● **Problem details**: Among the entries below, find the lines that hold the word "plugin" and report them.

Excerpted data: Begin

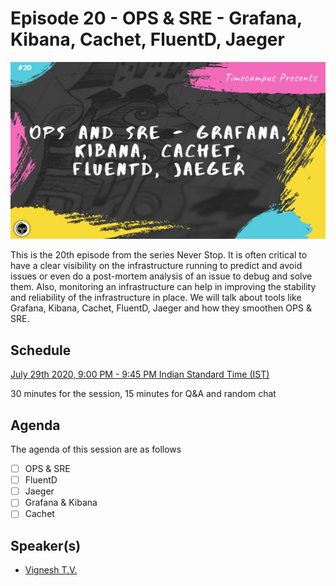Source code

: # Episode 20 - OPS & SRE - Grafana, Kibana, Cachet, FluentD, Jaeger

![](20-OPSSRE.png)

This is the 20th episode from the series Never Stop. It is often critical to have a clear visibility on the infrastructure running to predict and avoid issues or even do a post-mortem analysis of an issue to debug and solve them. Also, monitoring an infrastructure can help in improving the stability and reliability of the infrastructure in place. We will talk about tools like Grafana, Kibana, Cachet, FluentD, Jaeger and how they smoothen OPS & SRE.

## Schedule

[July 29th 2020, 9:00 PM - 9:45 PM Indian Standard Time (IST)]()

30 minutes for the session, 15 minutes for Q&A and random chat

## Agenda

The agenda of this session are as follows

- [ ] OPS & SRE
- [ ] FluentD
- [ ] Jaeger
- [ ] Grafana & Kibana
- [ ] Cachet

## Speaker(s)

- [Vignesh T.V.](http://tvvignesh.com/)

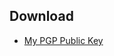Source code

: ## Download

- [My PGP Public Key](rexkayinng.com/download-files/public-keys/public-key-rexkng-rsa2048.asc)

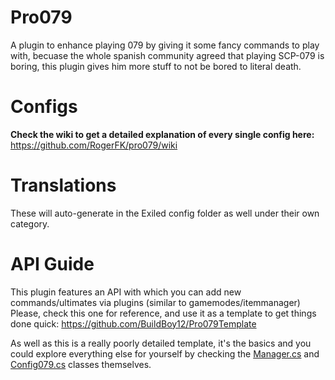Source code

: # Pro079
A plugin to enhance playing 079 by giving it some fancy commands to play with, becuase the whole spanish community agreed that playing SCP-079 is boring, this plugin gives him more stuff to not be bored to literal death.

# Configs

**Check the wiki to get a detailed explanation of every single config here:** https://github.com/RogerFK/pro079/wiki

# Translations
These will auto-generate in the Exiled config folder as well under their own category.

# API Guide

This plugin features an API with which you can add new commands/ultimates via plugins (similar to gamemodes/itemmanager)
Please, check this one for reference, and use it as a template to get things done quick: https://github.com/BuildBoy12/Pro079Template

As well as this is a really poorly detailed template, it's the basics and you could explore everything else for yourself by checking the [Manager.cs](https://github.com/BuildBoy12/pro079/blob/master/pro079/Manager.cs) and [Config079.cs](https://github.com/BuildBoy12/pro079/blob/master/pro079/Config079.cs) classes themselves.
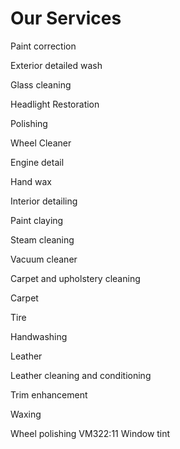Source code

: # Our Services
 
Paint correction

Exterior detailed wash

Glass cleaning

Headlight Restoration

Polishing

Wheel Cleaner

Engine detail

Hand wax

Interior detailing

Paint claying

Steam cleaning

Vacuum cleaner

Carpet and upholstery cleaning

Carpet

Tire

Handwashing

Leather

Leather cleaning and conditioning

Trim enhancement

Waxing

Wheel polishing
VM322:11 Window tint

Excerpted data: End

● **Solution below**:
A plugin to enhance playing 079 by giving it some fancy commands to play with, becuase the whole spanish community agreed that playing SCP-079 is boring, this plugin gives him more stuff to not be bored to literal death.
This plugin features an API with which you can add new commands/ultimates via plugins (similar to gamemodes/itemmanager)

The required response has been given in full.